E-commerce no Brasil é o segundo que mais cresce no mundo

De acordo com o eMarketer, o Brasil é o maior mercado de varejo eletrônico da América Latina com US $ 41,68 bilhões (R$ 214,90 bi)  

Que o e-commerce não para de crescer na América Latina é mais do que óbvio. Mas vale entender que o e-commerce no Brasil é o grande catalisador desse crescimento. Dados do eMarketer revelam que o Brasil será o maior mercado de varejo eletrônico da América Latina. O país vai ser responsável por pouco menos de um terço (31,7%) de todas as vendas na região este ano.

Além do Brasil, Argentina e México também compõem a lista de países latinoamericanos dentre os 10 mercados de varejo eletrônico que mais crescem em 2021. 

No post de hoje, vamos abordar um pouco mais sobre esse cenário e o que o crescimento acelerado do e-commerce brasileiro tem a dizer e nos antecipar. 

Perspectivas do e-commerce no Brasil 

De acordo com o eMarketer, em 2021, a América Latina continuará a manter seu primeiro lugar como o mercado de varejo eletrônico de crescimento mais rápido. A estimativa de crescimento é de 25,6%, antes de ceder o posto ao Oriente Médio e à África, em 2022. 

Com a pandemia, as compras online acabaram se tornando o novo normal. Esse fator aumentou as perspectivas de crescimento do e-commerce no Brasil. 

Uma pesquisa de outubro de 2020 realizada pela Ipsos para a FIS demonstra o interesse em compras online. São mais de seis em cada 10 (62%) usuários brasileiros de internet entre 18 e 73 anos que planejam fazer mais compras online do que em lojas físicas. 

Esse cenário fez do Brasil o maior mercado de varejo eletrônico da América Latina, com US $ 41,68 bilhões (R$ 214,90 bi) em 2021, seguido pelo México, que representará mais de um quarto (27,4%) do ecossistema de comércio eletrônico de varejo da região, com $ 35,96 bilhões.
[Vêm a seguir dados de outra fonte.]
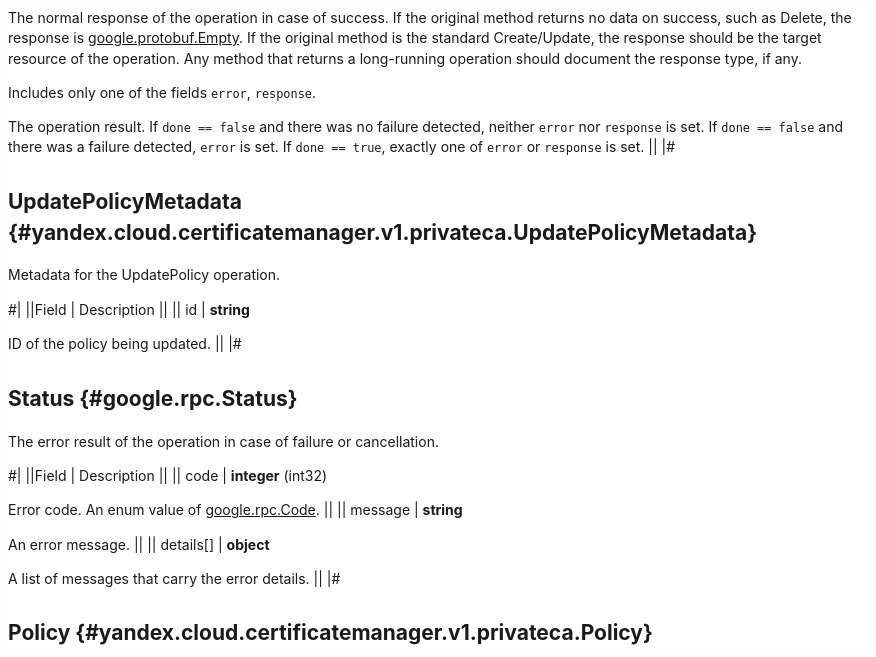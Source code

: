 The normal response of the operation in case of success.
If the original method returns no data on success, such as Delete,
the response is [google.protobuf.Empty](https://developers.google.com/protocol-buffers/docs/reference/google.protobuf#google.protobuf.Empty).
If the original method is the standard Create/Update,
the response should be the target resource of the operation.
Any method that returns a long-running operation should document the response type, if any.

Includes only one of the fields `error`, `response`.

The operation result.
If `done == false` and there was no failure detected, neither `error` nor `response` is set.
If `done == false` and there was a failure detected, `error` is set.
If `done == true`, exactly one of `error` or `response` is set. ||
|#

## UpdatePolicyMetadata {#yandex.cloud.certificatemanager.v1.privateca.UpdatePolicyMetadata}

Metadata for the UpdatePolicy operation.

#|
||Field | Description ||
|| id | **string**

ID of the policy being updated. ||
|#

## Status {#google.rpc.Status}

The error result of the operation in case of failure or cancellation.

#|
||Field | Description ||
|| code | **integer** (int32)

Error code. An enum value of [google.rpc.Code](https://github.com/googleapis/googleapis/blob/master/google/rpc/code.proto). ||
|| message | **string**

An error message. ||
|| details[] | **object**

A list of messages that carry the error details. ||
|#

## Policy {#yandex.cloud.certificatemanager.v1.privateca.Policy}
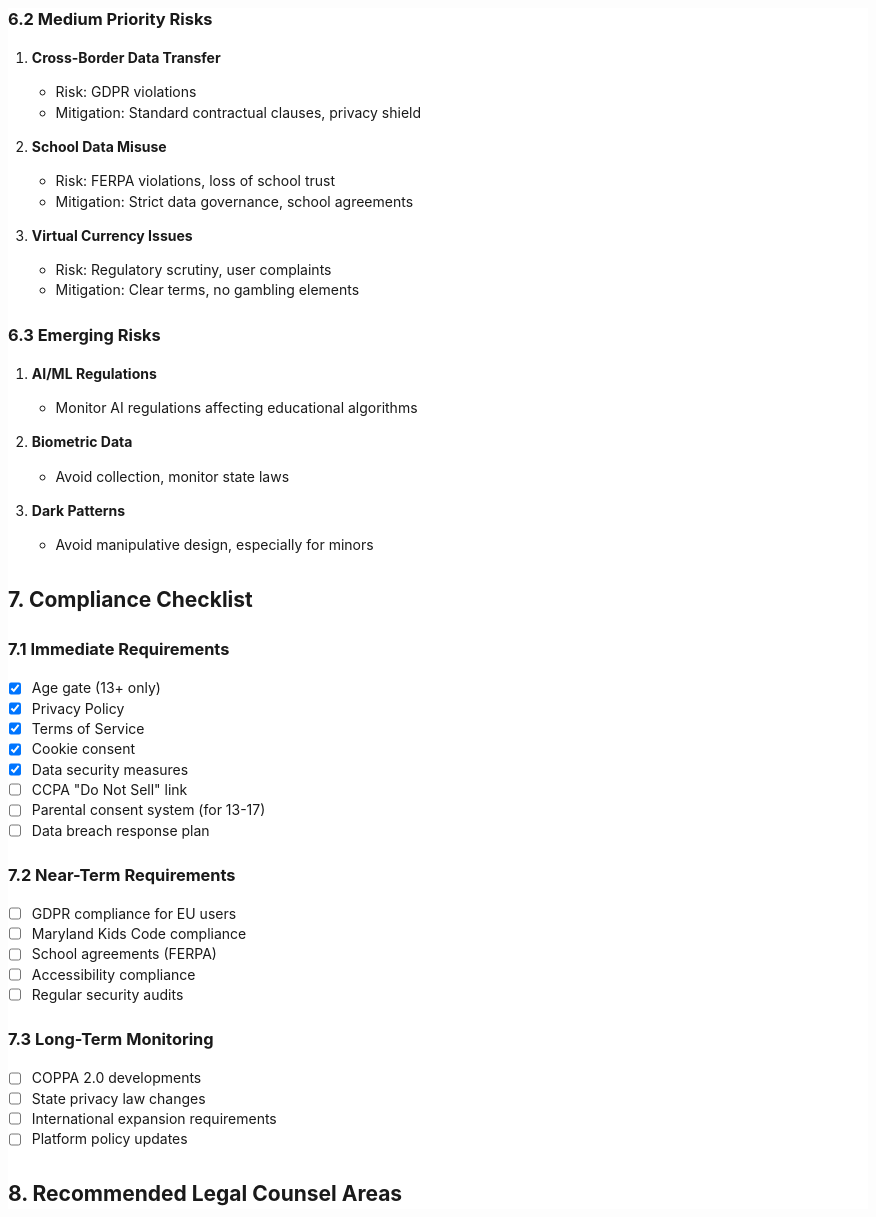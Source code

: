 ### 6.2 Medium Priority Risks
1. **Cross-Border Data Transfer**
   - Risk: GDPR violations
   - Mitigation: Standard contractual clauses, privacy shield

2. **School Data Misuse**
   - Risk: FERPA violations, loss of school trust
   - Mitigation: Strict data governance, school agreements

3. **Virtual Currency Issues**
   - Risk: Regulatory scrutiny, user complaints
   - Mitigation: Clear terms, no gambling elements

### 6.3 Emerging Risks
1. **AI/ML Regulations**
   - Monitor AI regulations affecting educational algorithms
   
2. **Biometric Data**
   - Avoid collection, monitor state laws

3. **Dark Patterns**
   - Avoid manipulative design, especially for minors

## 7. Compliance Checklist

### 7.1 Immediate Requirements
- [x] Age gate (13+ only)
- [x] Privacy Policy
- [x] Terms of Service
- [x] Cookie consent
- [x] Data security measures
- [ ] CCPA "Do Not Sell" link
- [ ] Parental consent system (for 13-17)
- [ ] Data breach response plan

### 7.2 Near-Term Requirements
- [ ] GDPR compliance for EU users
- [ ] Maryland Kids Code compliance
- [ ] School agreements (FERPA)
- [ ] Accessibility compliance
- [ ] Regular security audits

### 7.3 Long-Term Monitoring
- [ ] COPPA 2.0 developments
- [ ] State privacy law changes
- [ ] International expansion requirements
- [ ] Platform policy updates

## 8. Recommended Legal Counsel Areas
Em terceiro lugar, vem a Argentina, com uma participação de 8,6%, ou $ 11,30 bilhões.  

Este ano, pela primeira vez, as vendas de comércio eletrônico representarão mais de 10% do total das vendas no varejo em cada um dos três países mencionados.  

São Paulo é a capital do comércio eletrônico brasileiro

Segundo dados divulgados pela Federação do Comércio de Bens, Serviços e Turismo do Estado de São Paulo (FecomercioSP) em parceria com a Ebit | Nielsen, as vendas do comércio eletrônico no varejo paulista cresceram 27,0%, de R$ 22,87 bilhões (US $ 4,44 bilhões) em 2019 para R$ 29,05 bilhões ($ 5,63 bilhões) em 2020.  

Tendências semelhantes também foram observadas em São Paulo. Na cidade, as vendas do comércio eletrônico no varejo aumentaram 22,5%; de R$ 8,70 bilhões ($ 1,69 bilhões) para R$ 10,66 ($ 2,07 bilhões ) durante o mesmo período. 

4 efeitos do crescimento do e-commerce no Brasil 

Smartphones são prioridade 

O Brasil e o México são dois dos maiores mercados de varejo de e-commerce por meio de mobile (mcommerce) na América Latina. Os dois países representam 57,7% de todas as vendas de varejo da modalidade na região. O Brasil representará quase um terço (32,5%) das vendas de varejo eletrônico por mobile, com $ 20,84 bilhões (BRL107,45 bilhões), enquanto o México será responsável por mais de um quarto (25,2%) das vendas, com $ 16,15 bilhões (MXN351,62 bilhões) . 

Parcerias com influenciadores  

Um dos principais aspectos do crescimento do e-commerce brasileiro tem a ver com os influenciadores digitais. De acordo com pesquisa da Kantar Ibope, no Brasil, cerca de 86,5% das marcas afirmam que trabalhar com influenciadores é extremamente importante para os negócios. Além disso, 52% dos usuários de redes sociais brasileiros seguem algum influenciador digital. 

Marketplaces crescerão ainda mais 

Vale ressaltar que os marketplaces são importantes canais para gerar crescimento de vendas de forma rápida e sem muito esforço. De acordo com o E-Commerce Brasil, o crescimento dos marketplaces foi de 41% em 2020, no País, que é o décimo maior mercado digital do mundo. 

Relevância dos pagamentos digitais 

A praticidade e a redução de atrito nos pagamentos digitais são grandes atrativos para o consumidor. Em virtude da popularização do PIX e das carteiras digitais, a população se acostuma cada vez mais com a experiência das compras e pagamentos online.